## How to complete this task
Skip the images; return every entry exactly.

## Records for processing
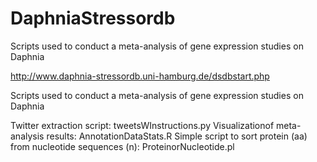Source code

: # DaphniaStressordb
Scripts used to conduct a meta-analysis of gene expression studies on Daphnia

http://www.daphnia-stressordb.uni-hamburg.de/dsdbstart.php

Scripts used to conduct a meta-analysis of gene expression studies on Daphnia

Twitter extraction script: tweetsWInstructions.py Visualizationof meta-analysis results: AnnotationDataStats.R Simple script to sort protein (aa) from nucleotide sequences (n): ProteinorNucleotide.pl
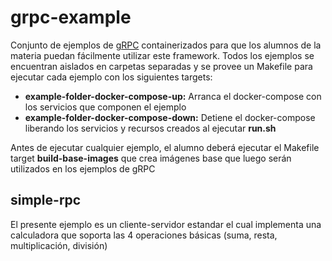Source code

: # grpc-example
Conjunto de ejemplos de [gRPC](https://grpc.io/) containerizados para que los alumnos de la materia puedan fácilmente utilizar este framework. Todos los ejemplos se encuentran aislados en carpetas separadas y se provee un Makefile para ejecutar cada ejemplo con los siguientes targets:
* **example-folder-docker-compose-up:** Arranca el docker-compose con los servicios que componen el ejemplo
* **example-folder-docker-compose-down:** Detiene el docker-compose liberando los servicios y recursos creados al ejecutar **run.sh**

Antes de ejecutar cualquier ejemplo, el alumno deberá ejecutar el Makefile target **build-base-images** que crea imágenes base que luego serán utilizados en los ejemplos de gRPC

## simple-rpc
El presente ejemplo es un cliente-servidor estandar el cual implementa una calculadora que soporta las 4 operaciones básicas (suma, resta, multiplicación, división)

## Response to the task
Source code

: # DaphniaStressordb
Scripts used to conduct a meta-analysis of gene expression studies on Daphnia

http://www.daphnia-stressordb.uni-hamburg.de/dsdbstart.php

Scripts used to conduct a meta-analysis of gene expression studies on Daphnia

Twitter extraction script: tweetsWInstructions.py Visualizationof meta-analysis results: AnnotationDataStats.R Simple script to sort protein (aa) from nucleotide sequences (n): ProteinorNucleotide.pl
Source code

: # grpc-example
Conjunto de ejemplos de [gRPC](https://grpc.io/) containerizados para que los alumnos de la materia puedan fácilmente utilizar este framework. Todos los ejemplos se encuentran aislados en carpetas separadas y se provee un Makefile para ejecutar cada ejemplo con los siguientes targets:
* **example-folder-docker-compose-up:** Arranca el docker-compose con los servicios que componen el ejemplo
* **example-folder-docker-compose-down:** Detiene el docker-compose liberando los servicios y recursos creados al ejecutar **run.sh**

Antes de ejecutar cualquier ejemplo, el alumno deberá ejecutar el Makefile target **build-base-images** que crea imágenes base que luego serán utilizados en los ejemplos de gRPC

## simple-rpc
El presente ejemplo es un cliente-servidor estandar el cual implementa una calculadora que soporta las 4 operaciones básicas (suma, resta, multiplicación, división)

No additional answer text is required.